New books bring artists and writers together

Published 15 September 2014

A quick look at some of the new titles which draw on the connection between art and the written word.

  • From the Autumn 2014 issue of RA Magazine, issued quarterly to Friends of the RA.

    “I know that clay, the damp and dirt of it, / The coolth along the bank, the grassy zest.” So wrote the late Seamus Heaney in a poem inspired by Banks of a Canal, Near Naples (c.1872) by French painter Gustave Caillebotte, reminding us that it is often poetry in which great art finds its equivalent.

    Heaney is one of more than 50 distinguished Irish writers who, in the new anthology Lines of Vision (Thames & Hudson, £19.95), respond to the National Gallery of Ireland’s art collection with works of their own. There has, of course, been a long standing love-in between poetry and painting, and Jenni Quilter’s New York School Painters & Poets (Rizzoli, £50) explores a fruitful period of their crossover during Abstract Expressionism, reproducing rare material that reveals the relationships between artists such as Willem de Kooning and poets such as Frank O’Hara.

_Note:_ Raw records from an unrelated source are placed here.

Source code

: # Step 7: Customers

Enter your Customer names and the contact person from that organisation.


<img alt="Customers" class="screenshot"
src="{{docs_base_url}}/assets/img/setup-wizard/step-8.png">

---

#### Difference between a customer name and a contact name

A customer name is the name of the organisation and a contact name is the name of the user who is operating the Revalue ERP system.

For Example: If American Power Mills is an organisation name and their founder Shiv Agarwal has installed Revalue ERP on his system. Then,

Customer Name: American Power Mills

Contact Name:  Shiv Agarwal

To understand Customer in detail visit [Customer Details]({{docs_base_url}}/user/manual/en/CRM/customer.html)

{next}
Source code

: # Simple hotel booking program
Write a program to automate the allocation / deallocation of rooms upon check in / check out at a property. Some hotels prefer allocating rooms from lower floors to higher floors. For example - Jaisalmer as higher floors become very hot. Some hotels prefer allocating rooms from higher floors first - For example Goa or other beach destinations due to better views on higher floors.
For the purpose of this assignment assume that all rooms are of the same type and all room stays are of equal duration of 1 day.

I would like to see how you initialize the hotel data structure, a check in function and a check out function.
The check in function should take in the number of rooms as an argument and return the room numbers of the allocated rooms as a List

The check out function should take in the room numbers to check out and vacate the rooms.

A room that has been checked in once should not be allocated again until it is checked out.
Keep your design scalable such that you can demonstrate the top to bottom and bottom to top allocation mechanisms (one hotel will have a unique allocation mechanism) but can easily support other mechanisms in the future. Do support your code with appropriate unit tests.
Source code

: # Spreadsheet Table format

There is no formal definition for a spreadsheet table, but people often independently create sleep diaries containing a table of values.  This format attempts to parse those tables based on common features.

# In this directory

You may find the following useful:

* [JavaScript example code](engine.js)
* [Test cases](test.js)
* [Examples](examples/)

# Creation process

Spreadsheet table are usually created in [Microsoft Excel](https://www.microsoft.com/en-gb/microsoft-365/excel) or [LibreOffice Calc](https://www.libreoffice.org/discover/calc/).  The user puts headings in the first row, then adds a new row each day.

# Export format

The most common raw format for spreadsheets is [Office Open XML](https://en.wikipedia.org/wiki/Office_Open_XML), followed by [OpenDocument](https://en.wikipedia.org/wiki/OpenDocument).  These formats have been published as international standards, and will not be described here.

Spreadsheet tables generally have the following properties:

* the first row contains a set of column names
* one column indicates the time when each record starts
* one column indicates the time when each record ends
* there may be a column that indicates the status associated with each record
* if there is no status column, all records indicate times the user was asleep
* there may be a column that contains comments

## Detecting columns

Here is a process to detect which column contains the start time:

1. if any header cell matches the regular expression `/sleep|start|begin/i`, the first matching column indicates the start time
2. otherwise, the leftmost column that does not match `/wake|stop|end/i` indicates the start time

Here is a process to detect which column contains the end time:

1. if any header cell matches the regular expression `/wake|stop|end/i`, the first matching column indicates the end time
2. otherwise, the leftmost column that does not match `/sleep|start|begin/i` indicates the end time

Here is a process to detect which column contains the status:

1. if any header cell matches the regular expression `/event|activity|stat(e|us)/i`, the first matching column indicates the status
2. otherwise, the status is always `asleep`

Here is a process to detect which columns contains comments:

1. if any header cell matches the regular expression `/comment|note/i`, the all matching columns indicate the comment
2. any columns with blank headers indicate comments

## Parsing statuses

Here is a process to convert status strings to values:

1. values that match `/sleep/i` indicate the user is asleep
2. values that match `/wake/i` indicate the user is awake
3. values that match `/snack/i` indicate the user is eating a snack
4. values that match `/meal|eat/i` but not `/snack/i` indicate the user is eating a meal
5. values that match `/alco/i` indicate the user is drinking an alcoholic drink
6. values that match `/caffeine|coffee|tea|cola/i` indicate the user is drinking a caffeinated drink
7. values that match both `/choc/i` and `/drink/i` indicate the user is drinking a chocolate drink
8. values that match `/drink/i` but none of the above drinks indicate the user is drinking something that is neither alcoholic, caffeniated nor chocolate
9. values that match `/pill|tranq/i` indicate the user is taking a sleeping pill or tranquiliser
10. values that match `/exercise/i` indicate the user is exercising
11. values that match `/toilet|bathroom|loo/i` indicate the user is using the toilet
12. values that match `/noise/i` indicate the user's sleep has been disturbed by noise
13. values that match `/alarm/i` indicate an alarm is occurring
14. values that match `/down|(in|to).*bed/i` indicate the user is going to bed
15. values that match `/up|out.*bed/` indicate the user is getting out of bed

    Artist and architect Charles Rennie Mackintosh becomes a subject for fiction in Esther Freud’s new novel Mr Mac and Me (Bloomsbury, £16.99), which focuses on the Scotsman’s stay in Suffolk during the First World War. RA Schools alumna Sarah Pickstone warms to an interdisciplinary theme in Park Notes (Daunt Books, £16.99) – the painter draws together works about Regent’s Park by artists and writers such as Sylvia Plath and Michael Landy RA. Other earthly paradises, from the gardens of ancient Egypt to those of the commuter belt, are meanwhile celebrated in text and artworks in the anthology Pleasures of the Garden (British Library, £20).